The court found that both Greece and Belgium had violated the European Convention on Human Rights’ prohibition of torture and inhumane or degrading treatment. Greece, in essence, was the torturer, but Belgium was implicated too, for sending the Afghan there. The court acknowledged that Greece faced a greater migration burden than other European Union countries, but said this did not absolve it of its responsibility to uphold the law. The decision compelled EU nations to suspend the routine practice of sending asylum seekers back to Greece. Still, most migrants had to find a way to illegally sneak out of Greece to another European country in order to benefit from the ruling, and as the Afghan’s story made clear, that wasn’t always easy. At the same time, European politicians were exerting additional pressure on Greece to control its borders and make sure migrants didn’t make their way north. Many asylum seekers—particularly those without the financial resources to pay a smuggler—found themselves trapped by the geographic barriers that separated Greece from the desirable countries of the European Union—the Ionian Sea to the west, and the mountain ranges of the Balkans to the north. As one Afghan living in Athens around this time told me, Greece was like “a big cage.”

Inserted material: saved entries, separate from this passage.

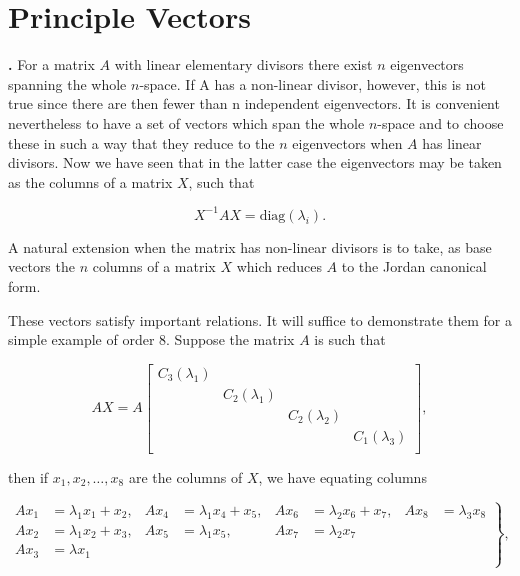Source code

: \documentclass[10pt, reqno]{article}
\numberwithin{equation}{section}
\begin{document}


\section*{Principle Vectors}
\setcounter{section}{39}

\textbf{.} For a matrix $A$ with linear elementary divisors there exist $n$ eigenvectors
spanning the whole $n$-space. If A has a non-linear divisor, however, this is not
true since there are then fewer than n independent eigenvectors. It is convenient
nevertheless to have a set of vectors which span the whole $n$-space and to choose
these in such a way that they reduce to the $n$ eigenvectors when $A$ has linear
divisors. Now we have seen that in the latter case the eigenvectors may be taken
as the columns of a matrix $X$, such that



\begin{equation}
X^{-1}AX = \textrm{diag}(\lambda_i).
\end{equation}

\noindent A natural extension when the matrix has non-linear divisors is to take, as base
vectors the $n$ columns of a matrix $X$ which reduces $A$ to the Jordan canonical form.

These vectors satisfy important relations. It will suffice to demonstrate them
for a simple example of order 8. Suppose the matrix $A$ is such that

\begin{equation}
AX = A
\begin{bmatrix}
C_3(\lambda_1) & & & \\
& C_2(\lambda_1) & & \\
& & C_2(\lambda_2) & \\
& & & C_1(\lambda_3) \\
\end{bmatrix},
\end{equation}

\noindent then if $x_1, x_2, \dots,x_8$ are the columns of $X$, we have equating columns


\begin{equation}
	\left.
	\begin{aligned}
	Ax_1 &= \lambda_1 x_1 + x_2, & Ax_4 &= \lambda_1 x_4 + x_5 , & Ax_6 &= \lambda_2 x_6 + x_7, & Ax_8 &= \lambda_3 x_8 \\
	Ax_2 &= \lambda_1 x_2 + x_3, & Ax_5 &= \lambda_1 x_5, & Ax_7 &= \lambda_2 x_7 & & \\
	Ax_3 &= \lambda x_1 & & & \\ 
	\end{aligned}
	\right\} ,	
\end{equation}
\end{document}
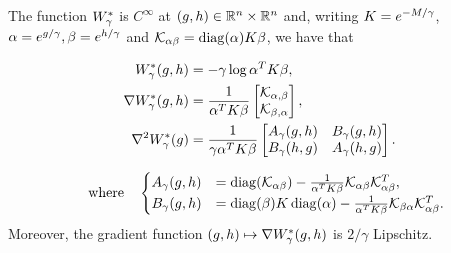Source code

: \begin{proposition}\label{eq-obj-bothvar}
	The function $W^*_\gamma$ is $C^\infty$ at $(g,h) \in \mathbb{R}^n \times \mathbb{R}^n$ and, writing $K=e^{-M/\gamma}$, $\alpha=e^{g/\gamma}, \beta=e^{h/\gamma}$ and $\Kcal_{\alpha\beta} = \diag(\alpha)K \beta$, we have that
			
	\begin{align*}%
  		W^*_\ga(g,h) &= -\gamma \log \alpha^TK\beta,\\%
		\nabla W^*_\ga(g,h) &= \frac{1}{\alpha^T K \beta}\begin{bmatrix}\Kcal_{\alpha,\beta} \\ \Kcal_{\beta,\alpha}\end{bmatrix},\\%
\nabla^2 W_\ga^*(g) &= \frac{1}{\ga\alpha^T K \beta} \begin{bmatrix} A_\gamma(g,h) & B_\gamma(g,h) \\ B_\gamma(h,g ) & A_\gamma(h,g )\end{bmatrix}.				
		\end{align*}
		
	$$	
	\qwhereq					
	\begin{cases}
		A_\gamma(g,h) &=  \diag(\Kcal_{\alpha\beta})- \frac{1}{\alpha^T K \beta}\Kcal_{\alpha\beta}\Kcal_{\alpha\beta}^T,\\
		B_\gamma(g,h) &= \diag(\beta)\K \diag(\alpha)-\frac{1}{\alpha^T K \beta}\Kcal_{\beta\alpha}\Kcal^T_{\alpha\beta}.
	\end{cases}
	$$
	Moreover, the gradient function $(g,h)\mapsto\nabla W^*_\gamma(g,h)$ is $2/\gamma$ Lipschitz.	
\end{proposition}	
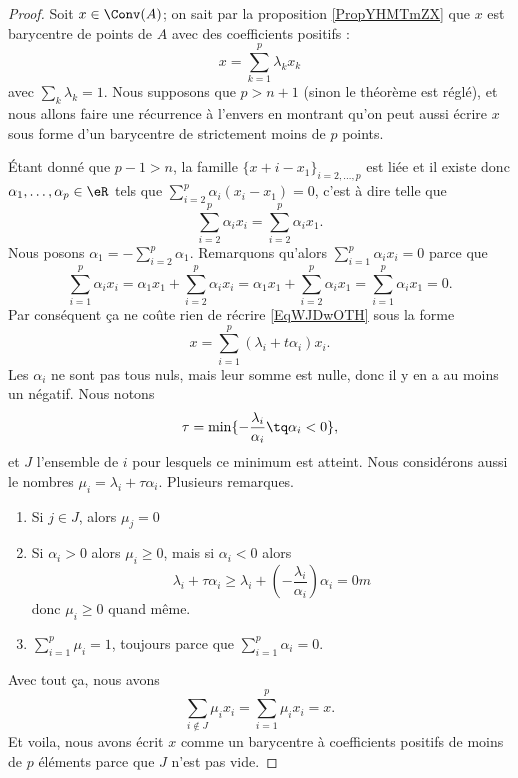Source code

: \begin{proof}
    Soit \( x\in\Conv(A)\); on sait par la proposition \ref{PropYHMTmZX} que \( x\) est barycentre de points de \( A\) avec des coefficients positifs :
    \begin{equation}    \label{EqWJDwOTH}
        x=\sum_{k=1}^p\lambda_kx_k
    \end{equation}
    avec \( \sum_k\lambda_k=1\). Nous supposons que \( p>n+1\) (sinon le théorème est réglé), et nous allons faire une récurrence à l'envers en montrant qu'on peut aussi écrire \( x\) sous forme d'un barycentre de strictement moins de \( p\) points.
    
    Étant donné que \( p-1>n\), la famille \( \{ x+i-x_1 \}_{i=2,\ldots, p}\) est liée et il existe donc \( \alpha_1,\ldots, \alpha_p\in \eR\) tels que \( \sum_{i=2}^p\alpha_i(x_i-x_1)=0\), c'est à dire telle que
    \begin{equation}
        \sum_{i=2}^p\alpha_ix_i=\sum_{i=2}^p\alpha_ix_1.
    \end{equation}
    Nous posons \( \alpha_1=-\sum_{i=2}^p\alpha_1\). Remarquons qu'alors \( \sum_{i=1}^p\alpha_ix_i=0\) parce que
    \begin{equation}
        \sum_{i=1}^p\alpha_ix_i=\alpha_1x_1+\sum_{i=2}^p\alpha_ix_i=\alpha_1x_1+\sum_{i=2}^p\alpha_ix_1=\sum_{i=1}^p\alpha_ix_1=0.
    \end{equation}
    Par conséquent ça ne coûte rien de récrire \eqref{EqWJDwOTH} sous la forme
    \begin{equation}
        x=\sum_{i=1}^p(\lambda_i+t\alpha_i)x_i.
    \end{equation}
    Les \( \alpha_i\) ne sont pas tous nuls, mais leur somme est nulle, donc il y en a au moins un négatif. Nous notons
    \begin{equation}
        \tau=\min\{ -\frac{ \lambda_i }{ \alpha_i }\tq \alpha_i<0 \},
    \end{equation}
    et \( J\) l'ensemble de \( i\) pour lesquels ce minimum est atteint. Nous considérons aussi le nombres \( \mu_i=\lambda_i+\tau\alpha_i\). Plusieurs remarques. 
    \begin{enumerate}
        \item
            Si \( j\in J\), alors \( \mu_j=0\)
        \item
            Si \( \alpha_i>0\) alors \( \mu_i\geq 0\), mais si \( \alpha_i<0\) alors
            \begin{equation}
                \lambda_i+\tau\alpha_i\geq \lambda_i+(-\frac{ \lambda_i }{ \alpha_i })\alpha_i=0m
            \end{equation}
            donc \( \mu_i\geq 0\) quand même.
        \item
            \( \sum_{i=1}^p\mu_i=1\), toujours parce que \( \sum_{i=1}^p\alpha_i=0\).
    \end{enumerate}
    Avec tout ça, nous avons
    \begin{equation}
        \sum_{i\notin J}\mu_ix_i=\sum_{i=1}^p\mu_ix_i=x.
    \end{equation}
    Et voila, nous avons écrit \( x\) comme un barycentre à coefficients positifs de moins de \( p\) éléments parce que \( J\) n'est pas vide.
\end{proof}

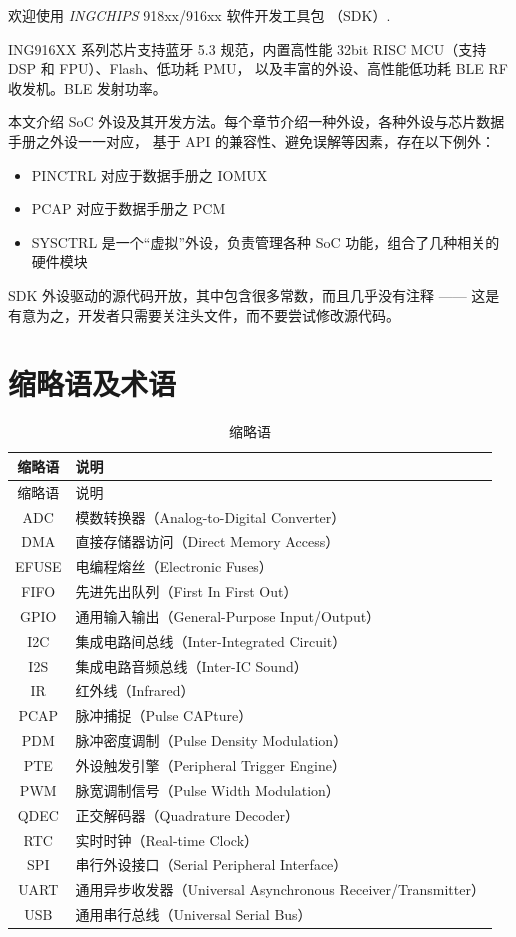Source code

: \documentclass[
  12pt,
]{book}
\providecommand{\tightlist}{%
  \setlength{\itemsep}{0pt}\setlength{\parskip}{0pt}}
\begin{document}
欢迎使用 \emph{INGCHIPS} 918xx/916xx 软件开发工具包 （SDK）.

ING916XX 系列芯片支持蓝牙 5.3 规范，内置高性能 32bit RISC MCU（支持 DSP 和 FPU）、Flash、低功耗 PMU，
以及丰富的外设、高性能低功耗 BLE RF 收发机。BLE 发射功率。

本文介绍 SoC 外设及其开发方法。每个章节介绍一种外设，各种外设与芯片数据手册之外设一一对应，
基于 API 的兼容性、避免误解等因素，存在以下例外：

\begin{itemize}
\tightlist
\item
  PINCTRL 对应于数据手册之 IOMUX
\item
  PCAP 对应于数据手册之 PCM
\item
  SYSCTRL 是一个``虚拟''外设，负责管理各种 SoC 功能，组合了几种相关的硬件模块
\end{itemize}

SDK 外设驱动的源代码开放，其中包含很多常数，而且几乎没有注释 ------ 这是有意为之，开发者只需要关注头文件，而不要尝试修改源代码。

\hypertarget{ux7f29ux7565ux8bedux53caux672fux8bed}{%
\section{缩略语及术语}\label{ux7f29ux7565ux8bedux53caux672fux8bed}}

\begin{longtable}[]{@{}cl@{}}
\caption{\label{tab:ch0-abbreviations} 缩略语}\tabularnewline
\toprule
缩略语 & 说明\tabularnewline
\midrule
\endfirsthead
\toprule
缩略语 & 说明\tabularnewline
\midrule
\endhead
ADC & 模数转换器（Analog-to-Digital Converter）\tabularnewline
DMA & 直接存储器访问（Direct Memory Access）\tabularnewline
EFUSE & 电编程熔丝（Electronic Fuses）\tabularnewline
FIFO & 先进先出队列（First In First Out）\tabularnewline
GPIO & 通用输入输出（General-Purpose Input/Output）\tabularnewline
I2C & 集成电路间总线（Inter-Integrated Circuit）\tabularnewline
I2S & 集成电路音频总线（Inter-IC Sound）\tabularnewline
IR & 红外线（Infrared）\tabularnewline
PCAP & 脉冲捕捉（Pulse CAPture）\tabularnewline
PDM & 脉冲密度调制（Pulse Density Modulation）\tabularnewline
PTE & 外设触发引擎（Peripheral Trigger Engine）\tabularnewline
PWM & 脉宽调制信号（Pulse Width Modulation）\tabularnewline
QDEC & 正交解码器（Quadrature Decoder）\tabularnewline
RTC & 实时时钟（Real-time Clock）\tabularnewline
SPI & 串行外设接口（Serial Peripheral Interface）\tabularnewline
UART & 通用异步收发器（Universal Asynchronous Receiver/Transmitter）\tabularnewline
USB & 通用串行总线（Universal Serial Bus）\tabularnewline
\bottomrule
\end{longtable}
\end{document}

About fifteen miles north of Tychero, the Evros River bends past Soufli, a hillside town of red-tiled roofs and old brick
warehouses. The town, once home to a thriving silk industry, has the rust-belt feel of a bygone heyday, though silk-related tourism allows a faint economic pulse to persist. Soufli’s main street is about a third of a mile away from the Evros, and as a result, migrants who had just crossed the river frequently wandered past its bakeries and cafés. During my visit, locals used words like “dramatic” and “tragic” to describe the situation, though sometimes they seemed to be speaking as much for their own experience as for that of the migrants. The mayor, Evangelos Poulios, a man with a plump face who sat at his office desk in front of a large painting of the Last Supper, told me the town hadn’t experienced any crime as a result of the migrant influx. Still, he said, “at night, when the residents see someone, they get scared.” Also, he would have preferred his town’s reputation pertain more to its silk legacy than to its use as a migrant crossing point. “It makes a bad impression on visitors,” he said.

One morning, near the town’s train station, I met Ahmed Takia, a forty-year-old Algerian who was looking for food in trash cans. He was also harvesting whatever significant amounts of unburned tobacco he could find in discarded cigarette butts, with the goal of accumulating enough to roll a cigarette. Takia was tall and skinny, had a wrinkled, worn face, and wore a hooded knit sweater with a wolf’s head image on the front and back. During his travels he had turned his ankle, and was walking with a bad limp. The night before, he had slept on a bench outside the station house, which was locked up and out of use.

Takia didn’t speak much English, but we communicated in Spanish, which he had learned while working as a mechanic in Spain, and I had learned, at least rudimentarily, in an American high school. He told me he came from Oran, on Algeria’s Mediterranean coast, and had been hoping to get to Germany, where he had a brother living in Leipzig. He had planned to make it to Greece and find a job in order to raise more money to finance the
rest of the journey. Things hadn’t gone according to plan, though. After entering through the Tychero border station nearly a month earlier, he’d traveled around Greece, hopping on trains in search of work along with a twenty-three-year-old Algerian named Abdullah Takoi, who, as we were talking, was taking a nap on a train station bench underneath a European Union flag. The two couldn’t find any work, and had come back to the border broke and much thinner than when they started. Outside the station house was a luggage scale Takia could use to illustrate this. He got on and pointed to the seventy kilos indicated on the scale. He had left Algeria weighing nearly ninety. “I didn’t know,” Takia said. “My plan was to work and find my way. I didn’t know. I was thinking Europe. In the end, nothing.”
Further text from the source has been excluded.